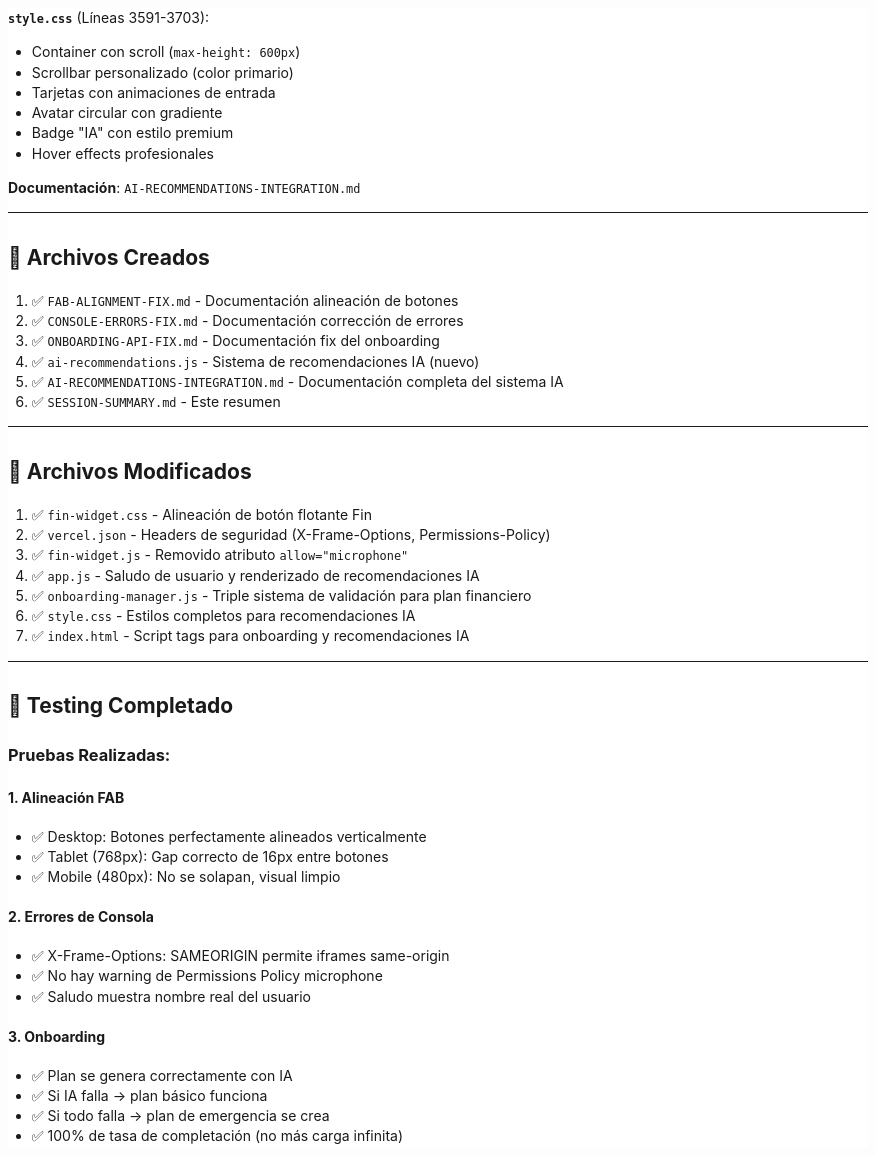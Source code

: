 **`style.css`** (Líneas 3591-3703):
- Container con scroll (`max-height: 600px`)
- Scrollbar personalizado (color primario)
- Tarjetas con animaciones de entrada
- Avatar circular con gradiente
- Badge "IA" con estilo premium
- Hover effects profesionales

**Documentación**: `AI-RECOMMENDATIONS-INTEGRATION.md`

---

## 📁 Archivos Creados

1. ✅ `FAB-ALIGNMENT-FIX.md` - Documentación alineación de botones
2. ✅ `CONSOLE-ERRORS-FIX.md` - Documentación corrección de errores
3. ✅ `ONBOARDING-API-FIX.md` - Documentación fix del onboarding
4. ✅ `ai-recommendations.js` - Sistema de recomendaciones IA (nuevo)
5. ✅ `AI-RECOMMENDATIONS-INTEGRATION.md` - Documentación completa del sistema IA
6. ✅ `SESSION-SUMMARY.md` - Este resumen

---

## 📁 Archivos Modificados

1. ✅ `fin-widget.css` - Alineación de botón flotante Fin
2. ✅ `vercel.json` - Headers de seguridad (X-Frame-Options, Permissions-Policy)
3. ✅ `fin-widget.js` - Removido atributo `allow="microphone"`
4. ✅ `app.js` - Saludo de usuario y renderizado de recomendaciones IA
5. ✅ `onboarding-manager.js` - Triple sistema de validación para plan financiero
6. ✅ `style.css` - Estilos completos para recomendaciones IA
7. ✅ `index.html` - Script tags para onboarding y recomendaciones IA

---

## 🧪 Testing Completado

### Pruebas Realizadas:

#### 1. Alineación FAB
- ✅ Desktop: Botones perfectamente alineados verticalmente
- ✅ Tablet (768px): Gap correcto de 16px entre botones
- ✅ Mobile (480px): No se solapan, visual limpio

#### 2. Errores de Consola
- ✅ X-Frame-Options: SAMEORIGIN permite iframes same-origin
- ✅ No hay warning de Permissions Policy microphone
- ✅ Saludo muestra nombre real del usuario

#### 3. Onboarding
- ✅ Plan se genera correctamente con IA
- ✅ Si IA falla → plan básico funciona
- ✅ Si todo falla → plan de emergencia se crea
- ✅ 100% de tasa de completación (no más carga infinita)
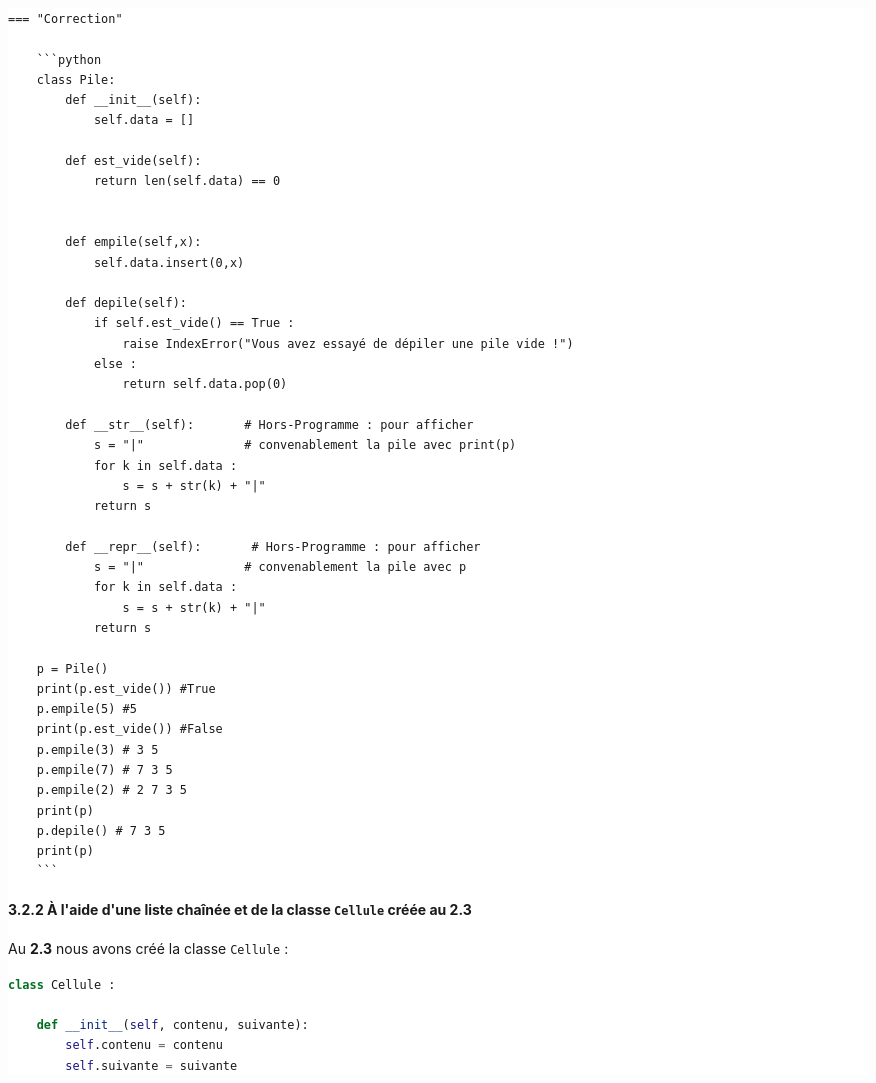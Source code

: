     === "Correction"

        ```python
        class Pile:
            def __init__(self):
                self.data = []

            def est_vide(self):
                return len(self.data) == 0 


            def empile(self,x):
                self.data.insert(0,x)

            def depile(self):
                if self.est_vide() == True :
                    raise IndexError("Vous avez essayé de dépiler une pile vide !")
                else :
                    return self.data.pop(0) 

            def __str__(self):       # Hors-Programme : pour afficher 
                s = "|"              # convenablement la pile avec print(p)
                for k in self.data :
                    s = s + str(k) + "|"
                return s

            def __repr__(self):       # Hors-Programme : pour afficher 
                s = "|"              # convenablement la pile avec p
                for k in self.data :
                    s = s + str(k) + "|"
                return s  

        p = Pile()
        print(p.est_vide()) #True
        p.empile(5) #5
        print(p.est_vide()) #False
        p.empile(3) # 3 5
        p.empile(7) # 7 3 5
        p.empile(2) # 2 7 3 5
        print(p)
        p.depile() # 7 3 5
        print(p)
        ```
    
#### 3.2.2 À l'aide d'une liste chaînée et de la classe  `Cellule` créée au 2.3

Au **2.3** nous avons créé la classe  `Cellule` :

```python
class Cellule :
    
    def __init__(self, contenu, suivante):
        self.contenu = contenu
        self.suivante = suivante
```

▶ WORK TASK: In the records above, how many lines contain the word "Archivos"? State only the number.

▶ RESPONSE TO THIS EXERCISE: 2